Dataset entries
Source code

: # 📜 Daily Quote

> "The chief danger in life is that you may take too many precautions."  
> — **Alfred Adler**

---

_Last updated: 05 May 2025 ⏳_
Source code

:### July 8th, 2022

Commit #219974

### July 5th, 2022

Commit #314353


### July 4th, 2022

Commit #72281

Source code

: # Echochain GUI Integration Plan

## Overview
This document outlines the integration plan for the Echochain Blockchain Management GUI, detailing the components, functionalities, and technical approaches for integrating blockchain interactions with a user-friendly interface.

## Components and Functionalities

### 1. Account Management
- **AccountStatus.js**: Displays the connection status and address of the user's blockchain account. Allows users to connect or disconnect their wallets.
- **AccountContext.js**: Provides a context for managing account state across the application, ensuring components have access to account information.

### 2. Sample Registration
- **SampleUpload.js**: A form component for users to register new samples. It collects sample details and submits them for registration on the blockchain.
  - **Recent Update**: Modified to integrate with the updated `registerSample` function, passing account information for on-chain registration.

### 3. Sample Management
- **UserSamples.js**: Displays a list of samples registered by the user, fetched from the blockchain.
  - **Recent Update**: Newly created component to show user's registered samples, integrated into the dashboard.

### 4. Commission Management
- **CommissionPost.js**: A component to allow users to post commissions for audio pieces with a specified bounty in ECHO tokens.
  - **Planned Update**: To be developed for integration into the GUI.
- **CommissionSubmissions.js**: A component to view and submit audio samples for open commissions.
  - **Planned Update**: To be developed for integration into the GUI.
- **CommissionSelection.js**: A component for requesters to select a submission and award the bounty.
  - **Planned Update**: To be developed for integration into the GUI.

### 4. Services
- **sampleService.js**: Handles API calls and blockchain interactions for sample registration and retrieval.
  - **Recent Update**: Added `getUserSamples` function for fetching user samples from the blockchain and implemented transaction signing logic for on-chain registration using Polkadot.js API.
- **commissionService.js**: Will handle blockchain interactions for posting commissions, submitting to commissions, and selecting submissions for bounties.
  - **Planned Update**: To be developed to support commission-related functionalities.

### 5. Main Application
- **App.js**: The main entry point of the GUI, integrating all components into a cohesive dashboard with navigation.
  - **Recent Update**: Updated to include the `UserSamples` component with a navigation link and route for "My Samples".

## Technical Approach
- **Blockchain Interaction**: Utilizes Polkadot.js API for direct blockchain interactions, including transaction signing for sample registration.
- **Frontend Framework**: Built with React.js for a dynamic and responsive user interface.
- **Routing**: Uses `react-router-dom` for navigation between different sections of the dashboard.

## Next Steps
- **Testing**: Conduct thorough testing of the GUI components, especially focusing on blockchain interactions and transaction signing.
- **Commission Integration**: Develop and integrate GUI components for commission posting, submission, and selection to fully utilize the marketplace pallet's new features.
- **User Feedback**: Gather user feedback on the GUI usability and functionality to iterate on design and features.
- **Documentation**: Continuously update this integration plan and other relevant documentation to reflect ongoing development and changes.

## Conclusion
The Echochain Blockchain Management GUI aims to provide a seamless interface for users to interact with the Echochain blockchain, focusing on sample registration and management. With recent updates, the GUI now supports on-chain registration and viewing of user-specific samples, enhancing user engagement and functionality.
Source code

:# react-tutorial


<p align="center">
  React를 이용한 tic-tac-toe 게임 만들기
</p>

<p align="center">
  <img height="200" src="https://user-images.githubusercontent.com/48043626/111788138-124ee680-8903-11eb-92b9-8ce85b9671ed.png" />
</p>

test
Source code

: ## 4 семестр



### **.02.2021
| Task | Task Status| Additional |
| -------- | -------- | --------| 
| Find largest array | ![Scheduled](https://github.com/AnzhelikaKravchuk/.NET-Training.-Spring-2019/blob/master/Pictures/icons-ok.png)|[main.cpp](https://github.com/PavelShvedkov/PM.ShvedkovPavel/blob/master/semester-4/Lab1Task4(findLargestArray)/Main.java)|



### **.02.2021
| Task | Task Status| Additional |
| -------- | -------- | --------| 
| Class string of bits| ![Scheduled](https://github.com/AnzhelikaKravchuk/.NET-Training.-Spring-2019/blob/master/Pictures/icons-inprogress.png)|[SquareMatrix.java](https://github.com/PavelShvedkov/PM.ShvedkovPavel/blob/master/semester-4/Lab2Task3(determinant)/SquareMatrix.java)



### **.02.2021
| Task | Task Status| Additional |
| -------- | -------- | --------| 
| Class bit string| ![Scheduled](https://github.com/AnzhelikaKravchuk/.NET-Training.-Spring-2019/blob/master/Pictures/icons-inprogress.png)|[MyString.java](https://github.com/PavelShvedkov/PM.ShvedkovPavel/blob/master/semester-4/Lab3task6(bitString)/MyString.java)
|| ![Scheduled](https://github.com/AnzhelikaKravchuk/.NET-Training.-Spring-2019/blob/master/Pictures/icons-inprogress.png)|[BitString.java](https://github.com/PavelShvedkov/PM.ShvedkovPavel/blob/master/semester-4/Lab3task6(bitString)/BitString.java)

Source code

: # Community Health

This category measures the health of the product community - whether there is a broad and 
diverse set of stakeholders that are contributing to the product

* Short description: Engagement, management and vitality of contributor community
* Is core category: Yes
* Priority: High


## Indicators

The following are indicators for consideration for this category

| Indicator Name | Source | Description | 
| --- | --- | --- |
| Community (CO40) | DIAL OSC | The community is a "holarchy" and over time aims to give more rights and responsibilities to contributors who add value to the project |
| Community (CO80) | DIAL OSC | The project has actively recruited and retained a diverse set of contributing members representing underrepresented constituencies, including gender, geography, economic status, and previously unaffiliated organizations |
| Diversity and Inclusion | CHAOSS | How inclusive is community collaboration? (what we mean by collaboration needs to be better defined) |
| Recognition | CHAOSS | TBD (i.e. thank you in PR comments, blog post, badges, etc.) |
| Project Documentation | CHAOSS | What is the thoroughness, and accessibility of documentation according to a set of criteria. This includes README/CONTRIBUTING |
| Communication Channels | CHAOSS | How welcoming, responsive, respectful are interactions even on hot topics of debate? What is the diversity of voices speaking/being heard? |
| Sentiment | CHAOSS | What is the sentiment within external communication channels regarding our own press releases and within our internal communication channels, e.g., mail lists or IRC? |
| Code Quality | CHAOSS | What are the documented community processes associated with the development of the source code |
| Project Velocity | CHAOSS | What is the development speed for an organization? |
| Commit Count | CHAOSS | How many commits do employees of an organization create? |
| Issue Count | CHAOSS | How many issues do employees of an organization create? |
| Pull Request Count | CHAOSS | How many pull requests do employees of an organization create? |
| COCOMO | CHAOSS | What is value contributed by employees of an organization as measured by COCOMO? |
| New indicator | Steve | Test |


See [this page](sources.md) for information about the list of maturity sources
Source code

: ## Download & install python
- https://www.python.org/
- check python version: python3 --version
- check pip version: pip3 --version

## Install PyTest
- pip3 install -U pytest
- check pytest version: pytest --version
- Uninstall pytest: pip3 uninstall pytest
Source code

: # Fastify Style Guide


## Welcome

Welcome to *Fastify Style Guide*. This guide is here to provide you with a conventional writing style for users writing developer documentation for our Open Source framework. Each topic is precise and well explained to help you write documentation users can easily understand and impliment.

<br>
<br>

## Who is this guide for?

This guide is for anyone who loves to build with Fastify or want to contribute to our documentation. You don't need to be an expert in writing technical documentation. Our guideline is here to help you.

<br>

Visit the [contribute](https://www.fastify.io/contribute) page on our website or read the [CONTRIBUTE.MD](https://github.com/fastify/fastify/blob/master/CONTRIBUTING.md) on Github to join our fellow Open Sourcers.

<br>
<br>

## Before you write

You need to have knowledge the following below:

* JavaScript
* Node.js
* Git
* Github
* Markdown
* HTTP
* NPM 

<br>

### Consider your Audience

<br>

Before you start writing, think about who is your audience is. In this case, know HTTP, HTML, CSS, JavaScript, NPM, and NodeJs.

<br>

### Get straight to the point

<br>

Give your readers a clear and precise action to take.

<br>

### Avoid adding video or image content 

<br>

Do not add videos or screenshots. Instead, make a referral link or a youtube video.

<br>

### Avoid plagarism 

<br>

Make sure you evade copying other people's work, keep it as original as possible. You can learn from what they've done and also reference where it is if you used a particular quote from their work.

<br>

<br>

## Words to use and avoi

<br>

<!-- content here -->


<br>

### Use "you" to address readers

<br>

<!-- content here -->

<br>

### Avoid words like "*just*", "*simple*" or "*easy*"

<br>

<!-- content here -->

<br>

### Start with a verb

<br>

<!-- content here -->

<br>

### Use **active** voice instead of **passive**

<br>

▸ Activity
Taking the lines above, repeat exactly those from the line that contains "- **CommissionPost.js**: A" through the line that contains "### 5. Main Application", and both of those lines as well. Include nothing else.

▸ Answer to the exercise
- **CommissionPost.js**: A component to allow users to post commissions for audio pieces with a specified bounty in ECHO tokens.
  - **Planned Update**: To be developed for integration into the GUI.
- **CommissionSubmissions.js**: A component to view and submit audio samples for open commissions.
  - **Planned Update**: To be developed for integration into the GUI.
- **CommissionSelection.js**: A component for requesters to select a submission and award the bounty.
  - **Planned Update**: To be developed for integration into the GUI.

### 4. Services
- **sampleService.js**: Handles API calls and blockchain interactions for sample registration and retrieval.
  - **Recent Update**: Added `getUserSamples` function for fetching user samples from the blockchain and implemented transaction signing logic for on-chain registration using Polkadot.js API.
- **commissionService.js**: Will handle blockchain interactions for posting commissions, submitting to commissions, and selecting submissions for bounties.
  - **Planned Update**: To be developed to support commission-related functionalities.

### 5. Main Application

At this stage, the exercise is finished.